Exercise material section start

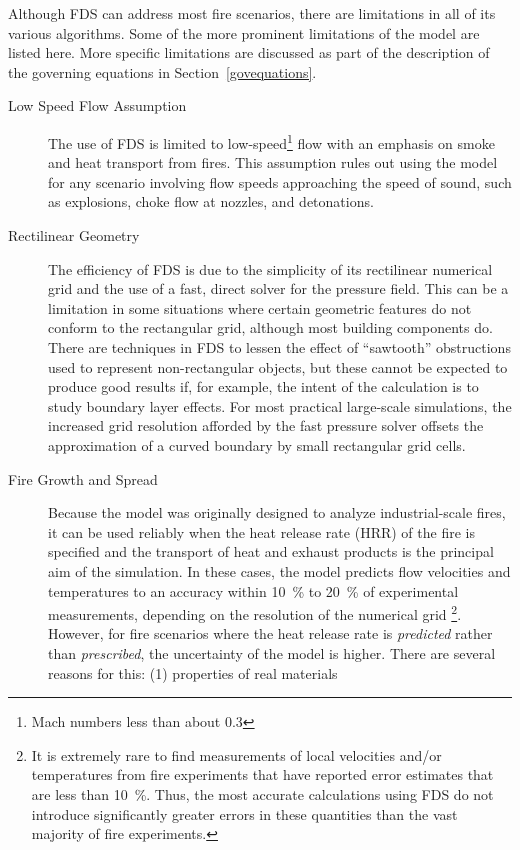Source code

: \documentclass[11pt]{book}
\begin{document}
Although FDS can address most fire scenarios, there are limitations in all of its various
algorithms. Some of the more prominent limitations of the model are listed here. More
specific limitations are discussed as part of the description of the governing equations
in Section~\ref{govequations}.
\begin{description}
\item[Low Speed Flow Assumption] The use of FDS is limited to low-speed\footnote{Mach numbers less than about 0.3} flow
with an emphasis on smoke and heat transport from fires. This assumption rules out using the model for any scenario
involving flow speeds approaching the speed of sound, such as explosions, choke flow at nozzles, and detonations.
\item[Rectilinear Geometry] The efficiency of FDS is due to the simplicity of its rectilinear numerical grid and the
use of a fast, direct solver for the pressure field.
This can be a limitation in some situations where certain geometric features
do not conform to the rectangular grid, although most building components do. There are techniques in FDS to
lessen the effect of ``sawtooth'' obstructions used to represent non-rectangular objects, but these cannot be expected
to produce good results if, for example, the intent of the calculation is to study boundary layer effects. For most
practical large-scale simulations, the increased grid resolution afforded by the fast pressure solver offsets the
approximation of a curved boundary by small rectangular grid cells.
\item[Fire Growth and Spread]
Because the model was originally designed to analyze industrial-scale fires,
it can be used reliably when the heat release rate (HRR) of the fire is specified and the
transport of heat and exhaust products is the principal aim of the simulation.
In these cases, the model predicts flow velocities and temperatures to an accuracy within
10~\% to 20~\% of experimental measurements, depending on the resolution of the numerical grid
\footnote{It is extremely rare to
find measurements of local velocities and/or temperatures from fire experiments that
have reported error estimates that are less than 10~\%. Thus, the most accurate
calculations using FDS do not introduce significantly greater errors in these quantities
than the vast majority of fire experiments.}.
However, for fire scenarios where the heat release rate is {\em predicted} rather than {\em prescribed},
the uncertainty of the model is higher.
There are several reasons for this: (1) properties of real materials

\end{description}
\end{document}
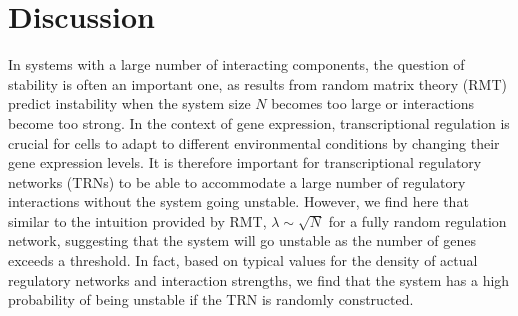 \documentclass[10pt]{article}
\begin{document}
 

\section*{Discussion} 
In systems with a large number of interacting components, the question of stability is often an important one, as results from random matrix theory (RMT) predict instability when the system size $N$ becomes too large or interactions become too strong. In the context of gene expression, transcriptional regulation is crucial for cells to adapt to different environmental conditions by changing their gene expression levels. It is therefore important for transcriptional regulatory networks (TRNs) to be able to accommodate a large number of regulatory interactions without the system going unstable. However, we find here that similar to the intuition provided by RMT, $\lambda \sim \sqrt{N}$ for a fully random regulation network, suggesting that the system will go unstable as the number of genes exceeds a threshold. In fact, based on typical values for the density of actual regulatory networks and interaction strengths, we find that the system has a high probability of being unstable if the TRN is randomly constructed.
\end{document}
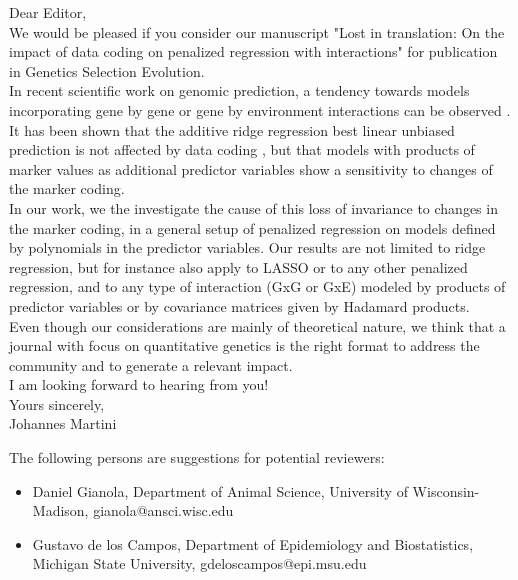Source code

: \documentclass[review]{elsarticle}
\begin{document}
Dear Editor, \\

We would be pleased if you consider our manuscript "Lost in translation: On the impact of data coding
on penalized regression with interactions" for publication in Genetics Selection Evolution.  \\

In recent scientific work on genomic prediction, a tendency towards models incorporating gene by gene or gene by environment interactions can be observed \cite{ober15,jiang15,martini16,perez17}. 
It has been shown that the additive ridge regression best linear unbiased prediction is not affected by data coding \cite{stranden11,martini17}, but that models with products of marker values as additional predictor variables show a sensitivity to changes of the marker coding\cite{he2016does,martini17}.   \\

In our work, we the investigate the cause of this loss of invariance to changes in the marker coding, in a general setup of penalized regression on models defined by polynomials in the predictor variables. Our results are not limited to ridge regression, but for instance also apply to LASSO or to any other penalized regression, and to any type of interaction (GxG or GxE) modeled by products of predictor variables or by covariance matrices given by Hadamard products. \\

Even though our considerations are mainly of theoretical nature, we think that a journal with focus on quantitative genetics is the right format to address the community and to generate a relevant impact.   \\

I am looking forward to hearing from you! \\



Yours sincerely, \\

Johannes Martini \\ \vspace{1cm}

The following persons are suggestions for potential reviewers:
\begin{itemize}
	\item Daniel Gianola, Department of Animal Science, University of Wisconsin-Madison, gianola@ansci.wisc.edu 
	\item Gustavo de los Campos, Department of Epidemiology and Biostatistics,
	Michigan State University, gdeloscampos@epi.msu.edu
\end{itemize} 

\[\]



\end{document}
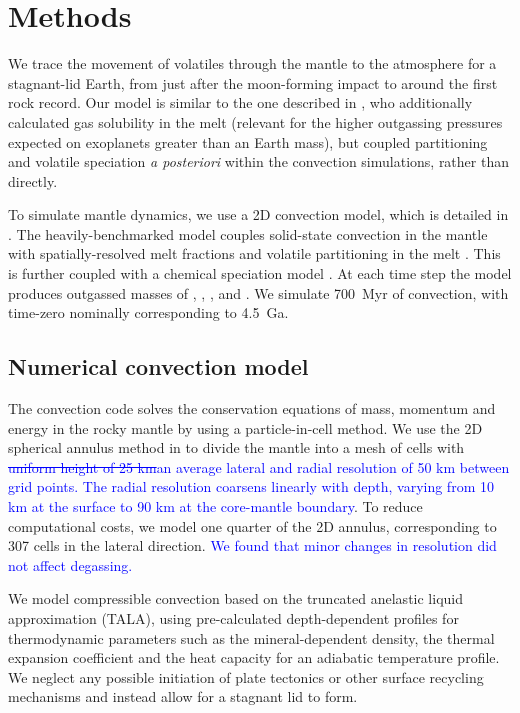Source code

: \documentclass[3p,authoryear]{elsarticle}
\newcommand{\editthree}[2]{\textcolor{blue}{\sout{#1}#2}}
\begin{document}
\section{Methods}

We trace the movement of volatiles through the mantle to the atmosphere for a stagnant-lid Earth, from just after the moon-forming impact to around the first rock record. Our model is similar to the one described in \citet{Ortenzi2020}, who additionally calculated gas solubility in the melt (relevant for the higher outgassing pressures expected on exoplanets greater than an Earth mass), but coupled partitioning and volatile speciation \textit{a posteriori} within the convection simulations, rather than directly.


To simulate mantle dynamics, we use a 2D convection model, which is detailed in \citet{noack2016modeling}. The heavily-benchmarked model couples solid-state convection in the mantle with spatially-resolved melt fractions and volatile partitioning in the melt \citep{Holloway1992, Katz2003, Grott2011}. This is further coupled with a chemical speciation model \citep{French1966, Holloway1981, Fegley2013, gaillard2014theoretical, schaefer2017redox}. At each time step the model produces outgassed masses of , , , and . We simulate 700~Myr of convection, with time-zero nominally corresponding to 4.5~Ga.



\subsection{Numerical convection model}

The convection code solves the conservation equations of mass, momentum and energy in the rocky mantle by using a particle-in-cell method. We use the 2D spherical annulus method in \citet{HERNLUND2008} to divide the mantle into a mesh of cells with \editthree{uniform height of 25 km}{an average lateral and radial resolution of 50 km between grid points. The radial resolution coarsens linearly with depth, varying from 10 km at the surface to 90 km at the core-mantle boundary}. To reduce computational costs, we model one quarter of the 2D annulus, corresponding to 307 cells in the lateral direction. \editthree{}{We found that minor changes in resolution did not affect degassing.}

We model compressible convection based on the truncated anelastic liquid approximation (TALA), using pre-calculated depth-dependent profiles for thermodynamic parameters such as the mineral-dependent density, the thermal expansion coefficient and the heat capacity for an adiabatic temperature profile. We neglect any possible initiation of plate tectonics or other surface recycling mechanisms and instead allow for a stagnant lid to form. 
\end{document}
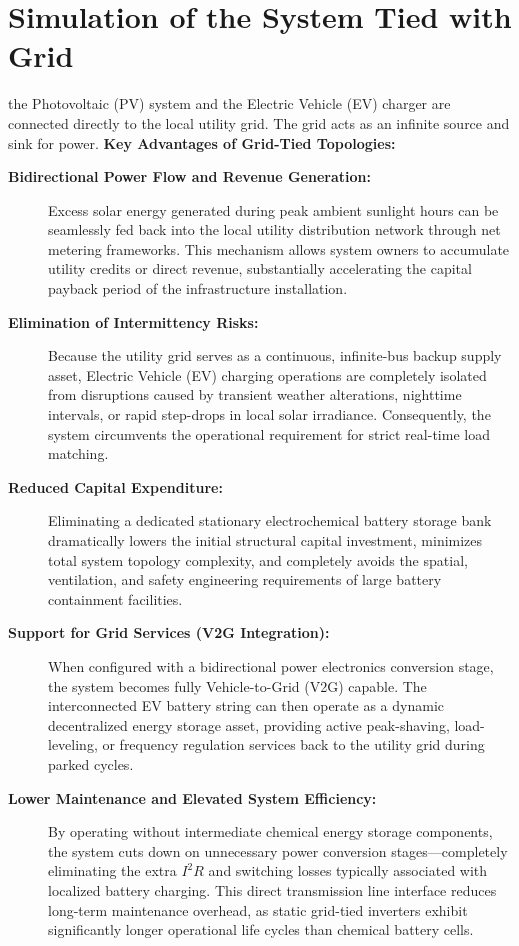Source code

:\section{Simulation of the System Tied with Grid}
the Photovoltaic (PV) system and the Electric Vehicle (EV) charger are connected directly to the local utility grid. The grid acts as an infinite source and sink for power.
\vspace{0.5pt}
\noindent\textbf{Key Advantages of Grid-Tied Topologies:}
\begin{description}
    \item[\textbf{Bidirectional Power Flow and Revenue Generation:}] 
    Excess solar energy generated during peak ambient sunlight hours can be seamlessly fed back into the local utility distribution network through net metering frameworks. This mechanism allows system owners to accumulate utility credits or direct revenue, substantially accelerating the capital payback period of the infrastructure installation.
    
    \item[\textbf{Elimination of Intermittency Risks:}] 
    Because the utility grid serves as a continuous, infinite-bus backup supply asset, Electric Vehicle (EV) charging operations are completely isolated from disruptions caused by transient weather alterations, nighttime intervals, or rapid step-drops in local solar irradiance. Consequently, the system circumvents the operational requirement for strict real-time load matching.
    
    \item[\textbf{Reduced Capital Expenditure:}] 
    Eliminating a dedicated stationary electrochemical battery storage bank dramatically lowers the initial structural capital investment, minimizes total system topology complexity, and completely avoids the spatial, ventilation, and safety engineering requirements of large battery containment facilities.
    
    \item[\textbf{Support for Grid Services (V2G Integration):}] 
    When configured with a bidirectional power electronics conversion stage, the system becomes fully Vehicle-to-Grid (V2G) capable. The interconnected EV battery string can then operate as a dynamic decentralized energy storage asset, providing active peak-shaving, load-leveling, or frequency regulation services back to the utility grid during parked cycles.
    
    \item[\textbf{Lower Maintenance and Elevated System Efficiency:}] 
    By operating without intermediate chemical energy storage components, the system cuts down on unnecessary power conversion stages—completely eliminating the extra $I^2R$ and switching losses typically associated with localized battery charging. This direct transmission line interface reduces long-term maintenance overhead, as static grid-tied inverters exhibit significantly longer operational life cycles than chemical battery cells.
\end{description}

Exercise material section end

◆ What you will do
Tell me how many lines in the data include "these", giving only the number.

◆ Output of the exercise
3